*** Opening of EXTRACTED RECORDS ***
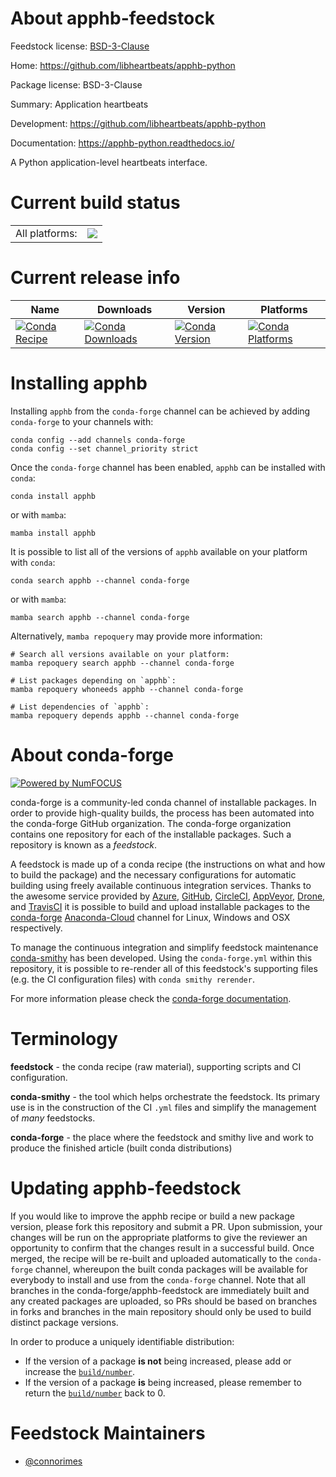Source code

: About apphb-feedstock
=====================

Feedstock license: [BSD-3-Clause](https://github.com/conda-forge/apphb-feedstock/blob/main/LICENSE.txt)

Home: https://github.com/libheartbeats/apphb-python

Package license: BSD-3-Clause

Summary: Application heartbeats

Development: https://github.com/libheartbeats/apphb-python

Documentation: https://apphb-python.readthedocs.io/

A Python application-level heartbeats interface.


Current build status
====================


<table><tr><td>All platforms:</td>
    <td>
      <a href="https://dev.azure.com/conda-forge/feedstock-builds/_build/latest?definitionId=16197&branchName=main">
        <img src="https://dev.azure.com/conda-forge/feedstock-builds/_apis/build/status/apphb-feedstock?branchName=main">
      </a>
    </td>
  </tr>
</table>

Current release info
====================

| Name | Downloads | Version | Platforms |
| --- | --- | --- | --- |
| [![Conda Recipe](https://img.shields.io/badge/recipe-apphb-green.svg)](https://anaconda.org/conda-forge/apphb) | [![Conda Downloads](https://img.shields.io/conda/dn/conda-forge/apphb.svg)](https://anaconda.org/conda-forge/apphb) | [![Conda Version](https://img.shields.io/conda/vn/conda-forge/apphb.svg)](https://anaconda.org/conda-forge/apphb) | [![Conda Platforms](https://img.shields.io/conda/pn/conda-forge/apphb.svg)](https://anaconda.org/conda-forge/apphb) |

Installing apphb
================

Installing `apphb` from the `conda-forge` channel can be achieved by adding `conda-forge` to your channels with:

```
conda config --add channels conda-forge
conda config --set channel_priority strict
```

Once the `conda-forge` channel has been enabled, `apphb` can be installed with `conda`:

```
conda install apphb
```

or with `mamba`:

```
mamba install apphb
```

It is possible to list all of the versions of `apphb` available on your platform with `conda`:

```
conda search apphb --channel conda-forge
```

or with `mamba`:

```
mamba search apphb --channel conda-forge
```

Alternatively, `mamba repoquery` may provide more information:

```
# Search all versions available on your platform:
mamba repoquery search apphb --channel conda-forge

# List packages depending on `apphb`:
mamba repoquery whoneeds apphb --channel conda-forge

# List dependencies of `apphb`:
mamba repoquery depends apphb --channel conda-forge
```


About conda-forge
=================

[![Powered by
NumFOCUS](https://img.shields.io/badge/powered%20by-NumFOCUS-orange.svg?style=flat&colorA=E1523D&colorB=007D8A)](https://numfocus.org)

conda-forge is a community-led conda channel of installable packages.
In order to provide high-quality builds, the process has been automated into the
conda-forge GitHub organization. The conda-forge organization contains one repository
for each of the installable packages. Such a repository is known as a *feedstock*.

A feedstock is made up of a conda recipe (the instructions on what and how to build
the package) and the necessary configurations for automatic building using freely
available continuous integration services. Thanks to the awesome service provided by
[Azure](https://azure.microsoft.com/en-us/services/devops/), [GitHub](https://github.com/),
[CircleCI](https://circleci.com/), [AppVeyor](https://www.appveyor.com/),
[Drone](https://cloud.drone.io/welcome), and [TravisCI](https://travis-ci.com/)
it is possible to build and upload installable packages to the
[conda-forge](https://anaconda.org/conda-forge) [Anaconda-Cloud](https://anaconda.org/)
channel for Linux, Windows and OSX respectively.

To manage the continuous integration and simplify feedstock maintenance
[conda-smithy](https://github.com/conda-forge/conda-smithy) has been developed.
Using the ``conda-forge.yml`` within this repository, it is possible to re-render all of
this feedstock's supporting files (e.g. the CI configuration files) with ``conda smithy rerender``.

For more information please check the [conda-forge documentation](https://conda-forge.org/docs/).

Terminology
===========

**feedstock** - the conda recipe (raw material), supporting scripts and CI configuration.

**conda-smithy** - the tool which helps orchestrate the feedstock.
                   Its primary use is in the construction of the CI ``.yml`` files
                   and simplify the management of *many* feedstocks.

**conda-forge** - the place where the feedstock and smithy live and work to
                  produce the finished article (built conda distributions)


Updating apphb-feedstock
========================

If you would like to improve the apphb recipe or build a new
package version, please fork this repository and submit a PR. Upon submission,
your changes will be run on the appropriate platforms to give the reviewer an
opportunity to confirm that the changes result in a successful build. Once
merged, the recipe will be re-built and uploaded automatically to the
`conda-forge` channel, whereupon the built conda packages will be available for
everybody to install and use from the `conda-forge` channel.
Note that all branches in the conda-forge/apphb-feedstock are
immediately built and any created packages are uploaded, so PRs should be based
on branches in forks and branches in the main repository should only be used to
build distinct package versions.

In order to produce a uniquely identifiable distribution:
 * If the version of a package **is not** being increased, please add or increase
   the [``build/number``](https://docs.conda.io/projects/conda-build/en/latest/resources/define-metadata.html#build-number-and-string).
 * If the version of a package **is** being increased, please remember to return
   the [``build/number``](https://docs.conda.io/projects/conda-build/en/latest/resources/define-metadata.html#build-number-and-string)
   back to 0.

Feedstock Maintainers
=====================

* [@connorimes](https://github.com/connorimes/)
*** Close of EXTRACTED RECORDS ***
### WHAT TO WORK ON
Search the material for "please" and copy each matching line.

### ANSWER TO THE EXERCISE
For more information please check the [conda-forge documentation](https://conda-forge.org/docs/).
package version, please fork this repository and submit a PR. Upon submission,
 * If the version of a package **is not** being increased, please add or increase
 * If the version of a package **is** being increased, please remember to return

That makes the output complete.